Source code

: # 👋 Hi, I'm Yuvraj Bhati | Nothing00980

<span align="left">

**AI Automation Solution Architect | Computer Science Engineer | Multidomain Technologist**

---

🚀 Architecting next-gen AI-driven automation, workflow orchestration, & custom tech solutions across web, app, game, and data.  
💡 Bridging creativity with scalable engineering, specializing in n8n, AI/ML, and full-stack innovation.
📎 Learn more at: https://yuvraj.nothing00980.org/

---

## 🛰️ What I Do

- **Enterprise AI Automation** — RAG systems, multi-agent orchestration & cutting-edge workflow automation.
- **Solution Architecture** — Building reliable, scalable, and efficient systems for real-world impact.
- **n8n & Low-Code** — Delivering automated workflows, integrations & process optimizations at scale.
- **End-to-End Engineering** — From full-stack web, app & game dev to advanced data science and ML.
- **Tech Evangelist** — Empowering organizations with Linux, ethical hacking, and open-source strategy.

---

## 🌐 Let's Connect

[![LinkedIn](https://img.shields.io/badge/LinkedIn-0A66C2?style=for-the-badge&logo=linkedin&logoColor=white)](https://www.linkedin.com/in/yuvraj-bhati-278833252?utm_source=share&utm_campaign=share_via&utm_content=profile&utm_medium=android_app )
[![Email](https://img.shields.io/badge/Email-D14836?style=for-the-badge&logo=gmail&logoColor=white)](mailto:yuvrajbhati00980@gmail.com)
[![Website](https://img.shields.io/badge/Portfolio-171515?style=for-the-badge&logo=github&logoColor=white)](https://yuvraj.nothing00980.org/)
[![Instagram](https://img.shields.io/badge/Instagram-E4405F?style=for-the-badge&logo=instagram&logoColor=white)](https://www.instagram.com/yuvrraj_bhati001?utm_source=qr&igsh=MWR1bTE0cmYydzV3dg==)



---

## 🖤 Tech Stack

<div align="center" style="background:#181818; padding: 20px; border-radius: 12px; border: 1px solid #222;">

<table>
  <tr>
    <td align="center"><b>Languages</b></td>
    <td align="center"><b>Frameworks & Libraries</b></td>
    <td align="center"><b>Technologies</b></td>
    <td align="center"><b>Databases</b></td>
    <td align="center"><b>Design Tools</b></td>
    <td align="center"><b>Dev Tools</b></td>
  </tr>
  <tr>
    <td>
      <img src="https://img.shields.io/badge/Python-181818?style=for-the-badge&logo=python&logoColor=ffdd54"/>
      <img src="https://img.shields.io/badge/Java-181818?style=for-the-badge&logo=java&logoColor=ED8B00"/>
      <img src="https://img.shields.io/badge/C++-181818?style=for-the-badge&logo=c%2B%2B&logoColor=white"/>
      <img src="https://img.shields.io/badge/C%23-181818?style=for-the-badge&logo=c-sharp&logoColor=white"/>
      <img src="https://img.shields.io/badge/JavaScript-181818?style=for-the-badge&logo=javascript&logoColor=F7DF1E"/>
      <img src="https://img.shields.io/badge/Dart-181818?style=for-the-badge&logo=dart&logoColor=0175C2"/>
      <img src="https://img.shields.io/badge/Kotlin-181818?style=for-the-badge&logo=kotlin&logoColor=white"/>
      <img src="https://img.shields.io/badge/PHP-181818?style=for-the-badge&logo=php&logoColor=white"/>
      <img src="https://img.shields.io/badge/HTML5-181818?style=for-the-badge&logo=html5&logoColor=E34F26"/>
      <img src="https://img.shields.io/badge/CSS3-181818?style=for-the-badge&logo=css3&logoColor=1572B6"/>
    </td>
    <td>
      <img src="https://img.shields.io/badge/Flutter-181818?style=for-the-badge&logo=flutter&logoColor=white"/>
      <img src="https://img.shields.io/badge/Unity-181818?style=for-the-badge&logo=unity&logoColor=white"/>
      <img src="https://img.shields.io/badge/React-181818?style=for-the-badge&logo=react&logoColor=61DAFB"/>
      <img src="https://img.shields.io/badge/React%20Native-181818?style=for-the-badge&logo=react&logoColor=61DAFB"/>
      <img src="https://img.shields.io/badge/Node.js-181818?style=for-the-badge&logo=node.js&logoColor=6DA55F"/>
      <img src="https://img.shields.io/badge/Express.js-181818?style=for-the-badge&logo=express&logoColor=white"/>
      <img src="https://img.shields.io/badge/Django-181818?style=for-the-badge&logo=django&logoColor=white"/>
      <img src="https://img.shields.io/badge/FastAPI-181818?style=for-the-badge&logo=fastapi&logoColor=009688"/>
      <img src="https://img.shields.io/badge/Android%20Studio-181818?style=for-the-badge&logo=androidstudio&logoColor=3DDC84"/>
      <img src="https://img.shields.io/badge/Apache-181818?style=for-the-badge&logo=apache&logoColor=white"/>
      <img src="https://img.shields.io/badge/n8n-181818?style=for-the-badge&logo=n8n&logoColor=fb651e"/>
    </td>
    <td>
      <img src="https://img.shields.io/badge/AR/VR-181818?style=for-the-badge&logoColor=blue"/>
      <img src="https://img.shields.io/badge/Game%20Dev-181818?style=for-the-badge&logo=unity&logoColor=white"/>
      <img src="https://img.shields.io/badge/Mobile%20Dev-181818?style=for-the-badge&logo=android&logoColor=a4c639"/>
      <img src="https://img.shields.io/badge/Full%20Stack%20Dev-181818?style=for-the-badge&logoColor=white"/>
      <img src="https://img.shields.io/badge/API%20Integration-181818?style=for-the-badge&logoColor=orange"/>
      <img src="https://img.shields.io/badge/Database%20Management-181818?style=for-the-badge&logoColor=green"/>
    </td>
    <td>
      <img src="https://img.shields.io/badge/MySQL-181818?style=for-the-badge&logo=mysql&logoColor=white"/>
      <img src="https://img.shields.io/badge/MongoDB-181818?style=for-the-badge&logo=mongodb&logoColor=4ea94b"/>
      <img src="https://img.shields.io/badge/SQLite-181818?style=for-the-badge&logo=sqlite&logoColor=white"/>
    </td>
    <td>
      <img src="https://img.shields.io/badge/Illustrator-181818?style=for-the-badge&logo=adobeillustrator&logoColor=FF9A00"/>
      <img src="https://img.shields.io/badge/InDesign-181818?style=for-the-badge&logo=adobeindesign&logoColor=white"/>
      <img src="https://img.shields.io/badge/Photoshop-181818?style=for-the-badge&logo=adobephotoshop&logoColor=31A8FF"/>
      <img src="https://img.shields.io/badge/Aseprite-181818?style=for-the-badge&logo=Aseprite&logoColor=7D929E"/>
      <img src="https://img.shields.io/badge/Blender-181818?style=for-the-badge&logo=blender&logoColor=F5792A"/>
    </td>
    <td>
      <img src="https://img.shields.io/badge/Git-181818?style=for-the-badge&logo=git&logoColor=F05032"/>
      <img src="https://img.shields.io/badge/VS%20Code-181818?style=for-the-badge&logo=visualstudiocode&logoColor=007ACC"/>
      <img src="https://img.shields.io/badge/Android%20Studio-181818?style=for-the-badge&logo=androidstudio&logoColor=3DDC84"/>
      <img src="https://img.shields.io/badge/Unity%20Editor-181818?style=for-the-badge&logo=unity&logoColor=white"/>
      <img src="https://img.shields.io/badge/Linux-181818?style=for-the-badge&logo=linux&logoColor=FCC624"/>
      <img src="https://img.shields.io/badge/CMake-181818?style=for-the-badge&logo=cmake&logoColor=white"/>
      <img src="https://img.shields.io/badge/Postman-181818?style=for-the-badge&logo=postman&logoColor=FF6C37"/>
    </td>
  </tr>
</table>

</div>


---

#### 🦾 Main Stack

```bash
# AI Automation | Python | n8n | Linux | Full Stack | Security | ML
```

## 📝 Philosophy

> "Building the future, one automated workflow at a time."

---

◆ ◆ ◆

GOAL OF THE EXERCISE: Looking at the entries above, state the number of lines that contain "automated" and add nothing more.

ANSWER BOX: 2